Advanced Monitoring for Installation Status
With this extended remediation I do not only check if the “Windows UEFI CA 2023” certificate is already present in the Secure Boot database. I also monitor the real deployment state of the Microsoft update itself by reading the Secure Boot servicing status from the registry.
The detection script evaluates these three internal Windows indicators:
- UEFICA2023Status
- WindowsUEFICA2023Capable
- UEFICA2023Error
This allows me to clearly see the different rollout states.
Remediation (Detection) @GitHub
The remediation can tell me:
- If the certificate is already written to the UEFI DB
- If the device is technically capable of receiving the update
- If the Microsoft servicing process already completed
- If the update failed with an internal error
- If the device is still waiting for delivery via Windows Update
Based on the output I can clearly see the real status:
- Certificate present → update completed
- Status = Updated or Capable = 2 with no error → update deployed
- No status and no certificate → update still pending
- Error value present → update failed and needs manual investigation
This gives me real deployment visibility, not just a yes or no certificate check. I can clearly separate:
- Devices that are already finished
- Devices that are opted in and still waiting
- Devices that are blocked by firmware or Secure Boot issues
- Devices that hit an update error during servicing
This makes it very easy to track the rollout in Intune and to decide where manual follow up or device replacement is required.

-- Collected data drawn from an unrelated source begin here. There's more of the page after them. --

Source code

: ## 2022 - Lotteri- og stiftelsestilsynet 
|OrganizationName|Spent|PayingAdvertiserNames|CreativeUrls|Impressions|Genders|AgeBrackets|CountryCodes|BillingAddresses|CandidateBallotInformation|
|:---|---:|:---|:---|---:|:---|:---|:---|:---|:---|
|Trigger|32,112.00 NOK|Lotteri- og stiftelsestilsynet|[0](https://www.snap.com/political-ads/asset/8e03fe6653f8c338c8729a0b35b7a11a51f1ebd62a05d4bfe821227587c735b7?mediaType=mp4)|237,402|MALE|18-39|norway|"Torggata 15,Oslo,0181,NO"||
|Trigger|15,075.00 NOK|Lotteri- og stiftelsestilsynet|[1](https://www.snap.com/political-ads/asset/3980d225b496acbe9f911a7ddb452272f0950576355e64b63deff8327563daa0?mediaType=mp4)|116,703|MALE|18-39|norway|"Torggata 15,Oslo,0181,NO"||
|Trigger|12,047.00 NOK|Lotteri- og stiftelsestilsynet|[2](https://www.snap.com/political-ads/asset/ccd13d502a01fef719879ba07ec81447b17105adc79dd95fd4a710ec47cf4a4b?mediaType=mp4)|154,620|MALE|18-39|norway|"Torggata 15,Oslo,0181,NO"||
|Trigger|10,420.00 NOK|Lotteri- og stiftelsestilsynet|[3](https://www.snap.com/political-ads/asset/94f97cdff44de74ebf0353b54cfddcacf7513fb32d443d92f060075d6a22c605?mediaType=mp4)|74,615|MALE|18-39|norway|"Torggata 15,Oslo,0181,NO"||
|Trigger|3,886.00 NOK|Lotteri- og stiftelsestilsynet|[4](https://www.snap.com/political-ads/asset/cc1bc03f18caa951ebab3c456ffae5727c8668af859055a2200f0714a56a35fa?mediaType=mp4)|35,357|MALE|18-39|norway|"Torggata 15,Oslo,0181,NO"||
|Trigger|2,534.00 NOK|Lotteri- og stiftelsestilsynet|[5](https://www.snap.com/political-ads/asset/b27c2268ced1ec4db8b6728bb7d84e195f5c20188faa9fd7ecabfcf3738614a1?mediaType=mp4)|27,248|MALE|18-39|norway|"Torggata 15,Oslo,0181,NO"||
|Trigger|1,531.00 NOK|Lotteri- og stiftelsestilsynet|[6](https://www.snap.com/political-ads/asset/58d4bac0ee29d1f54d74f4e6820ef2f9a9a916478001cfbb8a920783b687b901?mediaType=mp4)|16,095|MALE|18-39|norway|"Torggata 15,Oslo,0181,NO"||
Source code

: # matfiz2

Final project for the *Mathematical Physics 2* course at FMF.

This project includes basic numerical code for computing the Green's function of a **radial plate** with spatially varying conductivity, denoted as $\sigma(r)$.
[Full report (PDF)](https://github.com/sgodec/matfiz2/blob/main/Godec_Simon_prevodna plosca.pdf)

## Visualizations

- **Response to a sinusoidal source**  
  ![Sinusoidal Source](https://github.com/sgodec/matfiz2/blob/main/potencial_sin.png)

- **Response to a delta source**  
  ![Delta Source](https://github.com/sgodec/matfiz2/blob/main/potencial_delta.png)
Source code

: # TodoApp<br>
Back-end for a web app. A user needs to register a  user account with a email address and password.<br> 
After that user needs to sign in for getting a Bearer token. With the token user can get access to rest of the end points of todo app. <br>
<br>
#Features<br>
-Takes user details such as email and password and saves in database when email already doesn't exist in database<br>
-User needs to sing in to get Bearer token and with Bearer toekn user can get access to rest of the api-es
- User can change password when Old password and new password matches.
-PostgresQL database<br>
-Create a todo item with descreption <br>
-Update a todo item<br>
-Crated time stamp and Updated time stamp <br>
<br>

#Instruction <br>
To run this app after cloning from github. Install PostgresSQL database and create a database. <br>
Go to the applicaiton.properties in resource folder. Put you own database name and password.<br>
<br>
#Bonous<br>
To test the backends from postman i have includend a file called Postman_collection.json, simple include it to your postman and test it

| UEFICA2023Status | WindowsUEFICA2023Capable | UEFICA2023Error | Certificate in DB | Deployment State | Action |
|---|---|---|---|---|---|
| Updated | 2 | 0 or empty | Yes | Update completed | None |
| Updated | 2 | 0 or empty | No | Update deployed, DB not committed yet | Reboot and recheck |
| Empty or null | 2 | 0 or empty | No | Opted in and waiting for Windows Update | Wait |
| Empty or null | 1 or 0 | 0 or empty | No | Device not capable yet | Check firmware |
| Any value | Any value | > 0 | No | Update failed | Manual investigation |
| Any value | Any value | Any value | Yes | Certificate already present | None |
| Secure Boot DB not readable | Any value | Any value | Unknown | Secure Boot or firmware access issue | Check Secure Boot and BIOS |
What not to do
Do not enable High Confidence Opt Out as a general safety measure. This prevents devices from receiving required Secure Boot trust updates.
Do not mix deployment methods on the same device. If you use the Platform Script, do not also assign the Settings Catalog policy to the same devices. Pick one approach and stick with it.
Do not skip the OEM firmware update. Microsoft’s documentation is clear that OEM firmware updates are the foundation for the Secure Boot certificate update to apply correctly. Check with your hardware vendors and apply any available firmware updates before triggering the certificate deployment.